══ Excerpted data ══
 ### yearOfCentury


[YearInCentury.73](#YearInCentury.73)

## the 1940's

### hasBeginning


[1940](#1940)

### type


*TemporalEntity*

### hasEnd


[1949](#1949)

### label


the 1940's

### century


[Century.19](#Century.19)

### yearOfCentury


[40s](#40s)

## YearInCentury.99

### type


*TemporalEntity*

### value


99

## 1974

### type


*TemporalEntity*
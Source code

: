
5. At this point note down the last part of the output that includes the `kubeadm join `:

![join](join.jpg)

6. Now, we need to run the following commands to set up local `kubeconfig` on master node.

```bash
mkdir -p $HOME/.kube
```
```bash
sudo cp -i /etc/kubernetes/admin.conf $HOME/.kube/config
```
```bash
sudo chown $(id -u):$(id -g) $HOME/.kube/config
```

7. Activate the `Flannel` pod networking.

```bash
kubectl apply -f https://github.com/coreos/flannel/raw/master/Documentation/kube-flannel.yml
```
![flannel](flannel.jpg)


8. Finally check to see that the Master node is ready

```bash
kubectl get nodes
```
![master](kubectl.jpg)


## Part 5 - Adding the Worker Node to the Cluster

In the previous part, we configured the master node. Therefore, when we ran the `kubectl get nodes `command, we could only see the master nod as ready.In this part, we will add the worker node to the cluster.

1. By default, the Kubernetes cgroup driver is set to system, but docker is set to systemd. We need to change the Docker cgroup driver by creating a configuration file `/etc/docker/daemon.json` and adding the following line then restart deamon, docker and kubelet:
═══
== Goal of the exercise ==
For every entry above, give it back exactly as written.

== Your response ==
 ### yearOfCentury


[YearInCentury.73](#YearInCentury.73)

## the 1940's

### hasBeginning


[1940](#1940)

### type


*TemporalEntity*

### hasEnd


[1949](#1949)

### label


the 1940's

### century


[Century.19](#Century.19)

### yearOfCentury


[40s](#40s)

## YearInCentury.99

### type


*TemporalEntity*

### value


99

## 1974

### type


*TemporalEntity*
Source code

:
5. At this point note down the last part of the output that includes the `kubeadm join `:

![join](join.jpg)

6. Now, we need to run the following commands to set up local `kubeconfig` on master node.

```bash
mkdir -p $HOME/.kube
```
```bash
sudo cp -i /etc/kubernetes/admin.conf $HOME/.kube/config
```
```bash
sudo chown $(id -u):$(id -g) $HOME/.kube/config
```

7. Activate the `Flannel` pod networking.

```bash
kubectl apply -f https://github.com/coreos/flannel/raw/master/Documentation/kube-flannel.yml
```
![flannel](flannel.jpg)


8. Finally check to see that the Master node is ready

```bash
kubectl get nodes
```
![master](kubectl.jpg)


## Part 5 - Adding the Worker Node to the Cluster

In the previous part, we configured the master node. Therefore, when we ran the `kubectl get nodes `command, we could only see the master nod as ready.In this part, we will add the worker node to the cluster.

1. By default, the Kubernetes cgroup driver is set to system, but docker is set to systemd. We need to change the Docker cgroup driver by creating a configuration file `/etc/docker/daemon.json` and adding the following line then restart deamon, docker and kubelet:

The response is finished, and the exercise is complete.